● What is expected
Find the line with "## Search Results" in the entries below, then reproduce it and every line after it down to and including the line with "If a resource", exactly.

[Dataset entries]
* * *
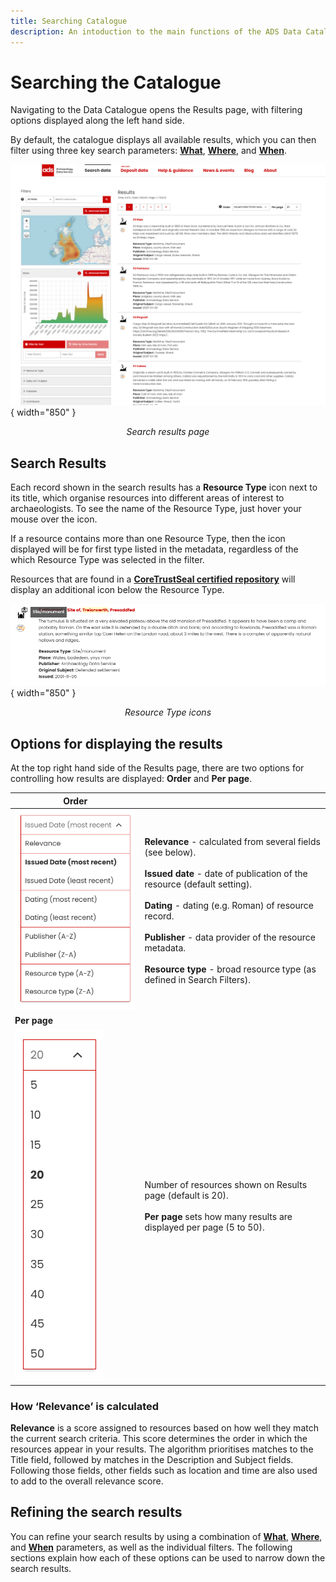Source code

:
```yaml
---
title: Searching Catalogue
description: An intoduction to the main functions of the ADS Data Catalogue
---
```


# Searching the Catalogue

Navigating to the Data Catalogue opens the Results page, with filtering options displayed along the left hand side. 

By default, the catalogue displays all available results, which you can then filter using three key search parameters: [**What**](Section-1_What.md), [**Where**](Section-2_Map_Where.md), and [**When**](Section-3_Time_period_When.md).

![ARIADNE Catalogue search results page](../assets/02-Search_results_page.png){ width="850" }
<p align=center><i>Search results page</i></p>

## Search Results

Each record shown in the search results has a **Resource Type** icon next to its title, which organise resources into different areas of interest to archaeologists. To see the name of the Resource Type, just hover your mouse over the icon. 

If a resource contains more than one Resource Type, then the icon displayed will be for first type listed in the metadata, regardless of the which Resource Type was selected in the filter. 

Resources that are found in a [**CoreTrustSeal certified repository**](https://www.coretrustseal.org/) will display an additional icon below the Resource Type.

![Set of icons that classify resource type](../assets/28-Resource-Type-icon.png){ width="850" }
<p align=center><i>Resource Type icons</i></p>

## Options for displaying the results
At the top right hand side of the Results page, there are two options for controlling how results are displayed: **Order** and **Per page**.

| Order |  |
| ------------- | ----------- |
| ![List of options which determine the display order](../assets/31-Order_options.png) | **Relevance** - calculated from several fields (see below).<Br><Br>**Issued date** - date of publication of the resource (default setting).<Br><Br>**Dating** - dating (e.g. Roman) of resource record.<Br><Br>**Publisher** - data provider of the resource metadata.<Br><Br>**Resource type** - broad resource type (as defined in Search Filters).|
| **Per page** |  |
| ![Drop down menu of values for how many results are displayed on the page](../assets/30-Per_page.png) | Number of resources shown on Results page (default  is 20). <br><Br>**Per page** sets how many results are displayed per page (5 to 50). |

### How ‘Relevance’ is calculated

**Relevance** is a score assigned to resources based on how well they match the current search criteria. This score determines the order in which the resources appear in your results. The algorithm prioritises matches to the Title field, followed by matches in the Description and Subject fields. Following those fields, other fields such as location and time are also used to add to the overall relevance score. 

## Refining the search results
You can refine your search results by using a combination of [**What**](Section-1_What.md), [**Where**](Section-2_Map_Where.md), and [**When**](Section-3_Time_period_When.md) parameters, as well as the individual filters. The following sections explain how each of these options can be used to narrow down the search results.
* * *
● Result of this task
## Search Results

Each record shown in the search results has a **Resource Type** icon next to its title, which organise resources into different areas of interest to archaeologists. To see the name of the Resource Type, just hover your mouse over the icon. 

If a resource contains more than one Resource Type, then the icon displayed will be for first type listed in the metadata, regardless of the which Resource Type was selected in the filter. 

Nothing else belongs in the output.